Gaza context: The single rocket fired from Gaza toward southern Israel on Monday was the first one in six months.

  • The Iron Dome system intercepted the rocket fired towards Kibbutz Kissufim. No one was injured and no damage was caused.
  • Hamas denied responsibility. It was most likely Palestinian Islamic Jihad that fired the rocket, but it is not clear if this was a decision by their leadership or a local commander’s decision.
  • Nevertheless, Israel formerly holds Hamas responsible for anything emanating from Gaza. Therefore in response, the Israel Air Force attacked a Hamas weapons workshop.
  • In a calibrated move, the strike was preceded by a warning shot, to ensure the site was empty.
  • In an unusual move, following the strike, Hamas fired a surface-to-air missile at the Israeli planes, but none were hit.
  • Overall, Hamas is seen as leading the incitement in Jerusalem and encouraging attacks from the West Bank, but at this point does not appear to want an escalation from the Gaza Strip.

West Bank context: The Israeli security forces are continuing their counter-terrorism operations across the West Bank. Last night another five terror suspects were apprehended.

  • The IDF is deployed to full capacity. There are usually 11 infantry battalions across the West Bank, but currently there are 24. Soldiers are on patrol at every bus stop, every intersection.
  • Despite the political tension, there is still cooperation between the IDF and the Palestinian security forces, as they have a shared interest at clamping down on Hamas and Islamic Jihad.
  • The objective is to prevent and intercept anyone planning terror attack. In March there were 160 preventive operations. So far this month there have been over 250.

Israeli Arabs: Concerns over a possible rerun of violent protests like last year remain.

  • So far incidents have been relatively minor. Earlier this week, two young men from Umm el-Fahm were arrested on suspicion of throwing stones at police vehicles and cars on Route 65.
  • In Taibe, on Monday night, people rioted at the entrance to the city. They set tires on fire on Route 444 and waved Palestinian flags.
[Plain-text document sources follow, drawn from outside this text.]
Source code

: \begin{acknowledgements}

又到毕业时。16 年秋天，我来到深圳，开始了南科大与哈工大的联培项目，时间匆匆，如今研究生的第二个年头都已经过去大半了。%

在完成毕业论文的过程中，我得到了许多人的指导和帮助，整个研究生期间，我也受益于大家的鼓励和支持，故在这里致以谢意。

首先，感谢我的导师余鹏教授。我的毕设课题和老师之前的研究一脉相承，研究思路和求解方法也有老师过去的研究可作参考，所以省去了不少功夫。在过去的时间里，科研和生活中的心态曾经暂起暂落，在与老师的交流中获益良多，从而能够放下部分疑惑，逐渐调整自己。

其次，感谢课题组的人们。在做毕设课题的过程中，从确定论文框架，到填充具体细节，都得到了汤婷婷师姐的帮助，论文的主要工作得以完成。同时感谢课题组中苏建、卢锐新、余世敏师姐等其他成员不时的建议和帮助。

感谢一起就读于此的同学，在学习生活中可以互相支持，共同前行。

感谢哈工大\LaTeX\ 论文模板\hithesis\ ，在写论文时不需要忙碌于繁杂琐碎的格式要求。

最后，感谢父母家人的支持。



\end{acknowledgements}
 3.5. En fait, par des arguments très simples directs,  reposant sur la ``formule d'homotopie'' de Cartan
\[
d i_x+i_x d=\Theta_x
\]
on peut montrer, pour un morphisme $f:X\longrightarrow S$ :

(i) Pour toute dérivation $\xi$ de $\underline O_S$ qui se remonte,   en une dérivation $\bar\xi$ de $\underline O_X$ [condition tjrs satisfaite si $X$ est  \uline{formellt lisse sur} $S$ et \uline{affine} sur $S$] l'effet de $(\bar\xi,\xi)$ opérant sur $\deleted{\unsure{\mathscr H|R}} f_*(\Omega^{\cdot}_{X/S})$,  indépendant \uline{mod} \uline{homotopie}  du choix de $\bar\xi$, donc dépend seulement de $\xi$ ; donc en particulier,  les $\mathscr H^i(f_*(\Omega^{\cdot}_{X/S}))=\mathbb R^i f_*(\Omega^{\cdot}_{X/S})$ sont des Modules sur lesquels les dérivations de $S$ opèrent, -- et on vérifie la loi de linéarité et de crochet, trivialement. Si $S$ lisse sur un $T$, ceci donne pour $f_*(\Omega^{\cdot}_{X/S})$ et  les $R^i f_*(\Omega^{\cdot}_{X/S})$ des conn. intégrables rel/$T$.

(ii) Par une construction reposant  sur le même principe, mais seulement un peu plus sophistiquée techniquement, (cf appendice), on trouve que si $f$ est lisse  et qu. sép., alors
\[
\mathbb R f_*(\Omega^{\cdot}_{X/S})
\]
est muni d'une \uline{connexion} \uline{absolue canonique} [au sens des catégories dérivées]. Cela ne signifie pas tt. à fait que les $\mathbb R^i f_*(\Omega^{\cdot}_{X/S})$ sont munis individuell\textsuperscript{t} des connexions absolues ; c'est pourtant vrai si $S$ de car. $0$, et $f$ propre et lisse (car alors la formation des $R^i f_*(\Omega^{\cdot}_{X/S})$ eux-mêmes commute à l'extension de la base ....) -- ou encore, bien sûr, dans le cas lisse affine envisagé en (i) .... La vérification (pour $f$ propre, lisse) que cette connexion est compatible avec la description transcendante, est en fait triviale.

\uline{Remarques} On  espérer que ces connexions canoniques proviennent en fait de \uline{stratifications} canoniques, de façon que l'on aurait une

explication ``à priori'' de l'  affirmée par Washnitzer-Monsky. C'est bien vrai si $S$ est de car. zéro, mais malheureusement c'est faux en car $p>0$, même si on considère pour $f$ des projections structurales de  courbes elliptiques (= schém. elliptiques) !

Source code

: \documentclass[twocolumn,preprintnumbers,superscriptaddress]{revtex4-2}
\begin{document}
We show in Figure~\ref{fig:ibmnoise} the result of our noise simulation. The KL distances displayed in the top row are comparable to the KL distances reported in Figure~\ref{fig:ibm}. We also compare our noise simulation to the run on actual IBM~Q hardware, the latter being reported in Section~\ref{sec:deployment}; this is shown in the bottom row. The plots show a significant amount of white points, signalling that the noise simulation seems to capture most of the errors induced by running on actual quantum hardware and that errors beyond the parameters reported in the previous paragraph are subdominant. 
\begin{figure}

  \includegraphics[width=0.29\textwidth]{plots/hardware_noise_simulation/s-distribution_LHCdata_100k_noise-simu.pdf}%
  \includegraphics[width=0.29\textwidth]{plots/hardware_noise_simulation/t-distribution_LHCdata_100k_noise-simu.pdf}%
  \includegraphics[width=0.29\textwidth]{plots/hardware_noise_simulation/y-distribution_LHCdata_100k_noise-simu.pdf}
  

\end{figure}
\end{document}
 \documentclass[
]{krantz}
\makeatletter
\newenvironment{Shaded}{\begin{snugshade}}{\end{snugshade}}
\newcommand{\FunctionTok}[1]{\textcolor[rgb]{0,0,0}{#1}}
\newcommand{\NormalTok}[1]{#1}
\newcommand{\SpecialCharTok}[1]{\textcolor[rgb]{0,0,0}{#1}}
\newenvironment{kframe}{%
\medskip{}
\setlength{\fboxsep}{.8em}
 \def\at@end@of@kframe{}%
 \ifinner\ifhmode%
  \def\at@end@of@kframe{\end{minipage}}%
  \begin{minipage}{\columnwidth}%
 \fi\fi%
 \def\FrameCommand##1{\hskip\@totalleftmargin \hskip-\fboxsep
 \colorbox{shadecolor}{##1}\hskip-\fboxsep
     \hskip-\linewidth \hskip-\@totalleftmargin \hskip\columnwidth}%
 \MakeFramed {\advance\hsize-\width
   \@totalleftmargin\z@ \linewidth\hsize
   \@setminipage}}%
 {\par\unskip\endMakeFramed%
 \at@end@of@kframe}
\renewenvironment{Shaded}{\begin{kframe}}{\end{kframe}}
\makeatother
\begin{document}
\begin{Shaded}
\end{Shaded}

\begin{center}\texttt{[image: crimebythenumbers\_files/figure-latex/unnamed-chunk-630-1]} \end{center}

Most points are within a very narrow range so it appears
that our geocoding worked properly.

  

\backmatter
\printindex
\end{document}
Large police forces restored the peace and no arrests were reported.

Political context:  The United Arab List (UAL/ Raam) suspended their membership in the coalition in wake of the events on the Temple Mount.

  • The move has compounded the political instability following Yamina MK Silman’s defected to the opposition which left the coalition without its majority in the Knesset.
  • There are mixed voices coming out of UAL; party leader Mansour Abbas has tried to reassure his partners that the move was to placate criticism from within Arab society, but it would not have a long-term impact.
  • While the Knesset will remain on recess for the next month, the coalition may not face a vote of confidence, though members of the opposition are trying to reconvene parliament for an emergency debate.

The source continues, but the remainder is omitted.